As someone who writes lots of stories, I can certainly sympathize with what he's saying. Ideas are not nothing, but they're certainly cheap. I've got way more ideas than I need. Just with the ideas I have for future writing projects outlined now (in greater or lesser detail), I could probably keep myself busy writing for about the next 10 years, and, of course, in those 10 years, I'd probably come up with other ideas, and so on, ad infinitum. In short, I'll always have way more ideas than time to develop them.
That doesn't mean those ideas aren't worth anything. If fact they're very valuable, relatively speaking. When we talk about an idea, say, for a novel, what we mean, basically is just a general outline. For example, if I had an idea for writing a story about the life of Moses, based on Freud's Theory that he was follower of Akhenaten, that idea is a start. But the execution requires many other smaller ideas - details as small as a choice of particular word, or as major as how to develop Moses' character or what main conflicts to include. And all these ideas need development, from simple things like playing around with the wording of a sentence to doing extensive research to try and make the setting of Eighteenth Dynasty Egypt historically accurate. And this time is very valuable.

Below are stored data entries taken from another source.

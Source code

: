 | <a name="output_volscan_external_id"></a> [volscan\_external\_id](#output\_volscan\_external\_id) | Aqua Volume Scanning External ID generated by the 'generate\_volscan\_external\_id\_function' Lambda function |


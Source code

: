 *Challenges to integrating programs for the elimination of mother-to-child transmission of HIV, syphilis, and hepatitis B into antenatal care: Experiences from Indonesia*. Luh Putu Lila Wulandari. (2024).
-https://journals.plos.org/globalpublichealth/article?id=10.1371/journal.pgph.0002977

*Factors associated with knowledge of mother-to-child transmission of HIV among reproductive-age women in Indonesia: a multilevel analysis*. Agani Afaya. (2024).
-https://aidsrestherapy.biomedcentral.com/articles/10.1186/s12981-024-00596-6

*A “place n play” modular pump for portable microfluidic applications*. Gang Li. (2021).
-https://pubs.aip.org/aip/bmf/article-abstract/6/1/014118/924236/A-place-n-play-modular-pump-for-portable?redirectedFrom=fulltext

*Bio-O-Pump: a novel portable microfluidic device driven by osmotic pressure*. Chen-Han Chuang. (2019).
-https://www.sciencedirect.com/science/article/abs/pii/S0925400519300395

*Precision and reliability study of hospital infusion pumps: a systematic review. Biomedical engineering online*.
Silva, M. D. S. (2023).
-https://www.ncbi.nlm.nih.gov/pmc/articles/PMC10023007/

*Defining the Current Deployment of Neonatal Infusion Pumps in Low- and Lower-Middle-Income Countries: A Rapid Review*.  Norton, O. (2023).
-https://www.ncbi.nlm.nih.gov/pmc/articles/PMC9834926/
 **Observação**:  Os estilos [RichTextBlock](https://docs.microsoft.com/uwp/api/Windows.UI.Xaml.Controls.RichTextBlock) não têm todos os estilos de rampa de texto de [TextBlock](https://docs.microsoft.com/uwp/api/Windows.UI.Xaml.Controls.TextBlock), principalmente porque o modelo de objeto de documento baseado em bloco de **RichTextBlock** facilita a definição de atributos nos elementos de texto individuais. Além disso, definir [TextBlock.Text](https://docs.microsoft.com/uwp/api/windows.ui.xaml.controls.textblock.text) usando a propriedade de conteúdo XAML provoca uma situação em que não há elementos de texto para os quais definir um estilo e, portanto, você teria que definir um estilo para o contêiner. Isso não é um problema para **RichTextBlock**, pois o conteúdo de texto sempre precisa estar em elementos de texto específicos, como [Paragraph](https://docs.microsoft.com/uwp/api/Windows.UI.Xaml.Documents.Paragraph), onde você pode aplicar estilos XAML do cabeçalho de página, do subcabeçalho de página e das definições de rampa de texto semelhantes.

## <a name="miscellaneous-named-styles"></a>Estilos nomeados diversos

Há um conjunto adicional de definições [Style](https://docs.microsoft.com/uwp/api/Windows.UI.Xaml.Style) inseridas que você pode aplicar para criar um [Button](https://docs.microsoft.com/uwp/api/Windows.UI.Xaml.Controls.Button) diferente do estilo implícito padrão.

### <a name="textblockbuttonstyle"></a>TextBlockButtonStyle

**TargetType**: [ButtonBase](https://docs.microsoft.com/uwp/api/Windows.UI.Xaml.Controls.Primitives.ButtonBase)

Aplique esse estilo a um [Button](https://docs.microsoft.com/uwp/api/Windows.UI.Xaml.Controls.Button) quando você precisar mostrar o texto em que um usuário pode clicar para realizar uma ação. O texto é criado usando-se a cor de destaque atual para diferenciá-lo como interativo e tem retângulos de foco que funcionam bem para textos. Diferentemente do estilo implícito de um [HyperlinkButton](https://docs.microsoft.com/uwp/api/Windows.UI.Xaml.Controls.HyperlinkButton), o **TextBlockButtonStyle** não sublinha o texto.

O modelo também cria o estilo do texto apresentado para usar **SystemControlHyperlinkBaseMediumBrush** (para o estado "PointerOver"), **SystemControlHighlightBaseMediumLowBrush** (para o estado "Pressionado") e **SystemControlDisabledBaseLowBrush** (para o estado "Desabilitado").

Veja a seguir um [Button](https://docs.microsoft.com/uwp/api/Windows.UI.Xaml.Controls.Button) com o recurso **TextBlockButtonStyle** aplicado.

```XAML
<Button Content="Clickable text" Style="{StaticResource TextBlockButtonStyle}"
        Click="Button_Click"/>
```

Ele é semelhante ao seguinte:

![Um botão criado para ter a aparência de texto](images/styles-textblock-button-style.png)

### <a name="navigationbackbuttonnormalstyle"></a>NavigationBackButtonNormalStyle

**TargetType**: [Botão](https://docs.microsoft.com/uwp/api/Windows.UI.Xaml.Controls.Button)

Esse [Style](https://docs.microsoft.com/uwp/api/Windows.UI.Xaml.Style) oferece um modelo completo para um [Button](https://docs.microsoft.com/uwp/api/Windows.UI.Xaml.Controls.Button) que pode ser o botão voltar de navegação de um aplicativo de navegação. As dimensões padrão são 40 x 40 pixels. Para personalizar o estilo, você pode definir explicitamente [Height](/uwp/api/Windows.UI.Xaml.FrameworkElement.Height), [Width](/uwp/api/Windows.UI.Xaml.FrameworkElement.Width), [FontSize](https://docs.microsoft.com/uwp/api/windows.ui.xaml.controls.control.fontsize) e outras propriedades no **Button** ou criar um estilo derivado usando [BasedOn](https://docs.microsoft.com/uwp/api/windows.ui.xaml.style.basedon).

The outline is sort of like a tent-pole idea which supports all these ideas, but one can easily take a good tent-pole idea and make a bad story, because all these other smaller ideas add up. People have this mistaken notion that it's just a matter of luck, and if they'd got this great idea first, they'd be successful; for example, if they wrote Hamlet before Shakespeare, they'd be long remembered as a literary genius. But, of course, many scholars think that someone did write Hamlet before Shakespeare, namely Thomas Kyd. This play was lost because no one bothered to copy it or preserve it, presumably because it just wasn't all that good of a play. In fact, this is a perennial problem of adaptations: good books have been frequently translated into bad films. It's because, though they have some good ideas, lifted from the original material, they don't add any new good ideas that work well in the new medium - namely, they muck up the execution. The initial idea is an important step on the way to a finished product, but it's only one of many steps, and those other steps, are in the aggregate, much more valuable.